Stion this week announced one of the year’s largest private company solar investments, a $130 million financing of its thin-film module manufacturing technology. What the deal says is that some investors still believe they can change the game in solar.
The currently prevailing perception is that solar, and thin film in particular, are the graveyards of cleantech. Thin film company Solyndra went bust after more than $1 billion in venture money and a $535 million government loan guarantee. Thin film market leader First Solar, a public company, has seen its stock plummet to $34 a share as prices for rival Chinese made crystalline solar panels fell sharply.
Frank Yang, vice president of business development at Stion, says venture fundraising remains tough for solar companies. In fact, venture firms still willing to put money into solar startups are more likely to pick companies developing electronic components than cells.

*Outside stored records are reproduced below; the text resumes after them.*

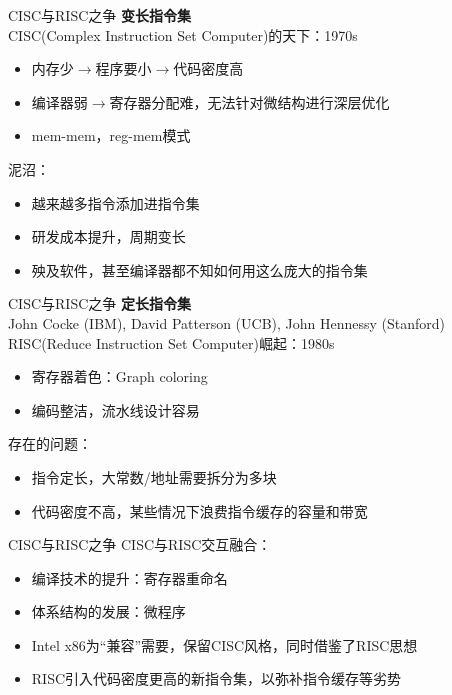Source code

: \documentclass{myslide}
\begin{document}
\begin{frame}{CISC与RISC之争}
\textbf{变长指令集}\\
CISC(Complex Instruction Set Computer)的天下：1970s
\begin{itemize}
	\item 内存少$\to$程序要小$\to$代码密度高
	\item 编译器弱$\to$寄存器分配难，无法针对微结构进行深层优化
	\item mem-mem，reg-mem模式
\end{itemize}
\pause
泥沼：
\begin{itemize}
	\item 越来越多指令添加进指令集
	\item 研发成本提升，周期变长
	\item 殃及软件，甚至编译器都不知如何用这么庞大的指令集
\end{itemize}
\end{frame}

\begin{frame}{CISC与RISC之争}
\textbf{定长指令集}\\
John Cocke (IBM), David Patterson (UCB), John Hennessy (Stanford)\\
RISC(Reduce Instruction Set Computer)崛起：1980s
\begin{itemize}
	\item 寄存器着色：Graph coloring
	\item 编码整洁，流水线设计容易
\end{itemize}
\pause
存在的问题：
\begin{itemize}
	\item 指令定长，大常数/地址需要拆分为多块
	\item 代码密度不高，某些情况下浪费指令缓存的容量和带宽
\end{itemize}
\end{frame}

\begin{frame}{CISC与RISC之争}
CISC与RISC交互融合：
\begin{itemize}
	\item 编译技术的提升：寄存器重命名
	\item 体系结构的发展：微程序
	\item Intel x86为``兼容''需要，保留CISC风格，同时借鉴了RISC思想
	\item RISC引入代码密度更高的新指令集，以弥补指令缓存等劣势
\end{itemize}
\end{frame}
\end{document}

Stion bucked the trend by attracting capital from Korean thin-film solar equipment maker AVACO, Korean private equity funds, Khosla Ventures, Lightspeed Venture Partners, General Catalyst Partners, Braemar Energy Ventures and Taiwan Semiconductor. VCs put $20 million into the deal, while $80 million came from private equity investors in Korea. Stion plans to build a factory in the Korea with the money and expand its plant in Hattiesburg, Miss.
The San Jose company has meanwhile demonstrated technology with a 14.1% efficiency, though its present modules boast efficiencies of about 12%. Yang says at 14%, thin film modules become competitive with crystalline silicon, shifting the competitive landscape.
If that is the case, solar could finally prove a more lucrative market to place bets.
Also among the year’s top solar deals are the $201 million financing of BrightSource Energy and $106 million round for thin film manufacturer MiaSole, according to data from the Cleantech Group. Both took place in the first quarter.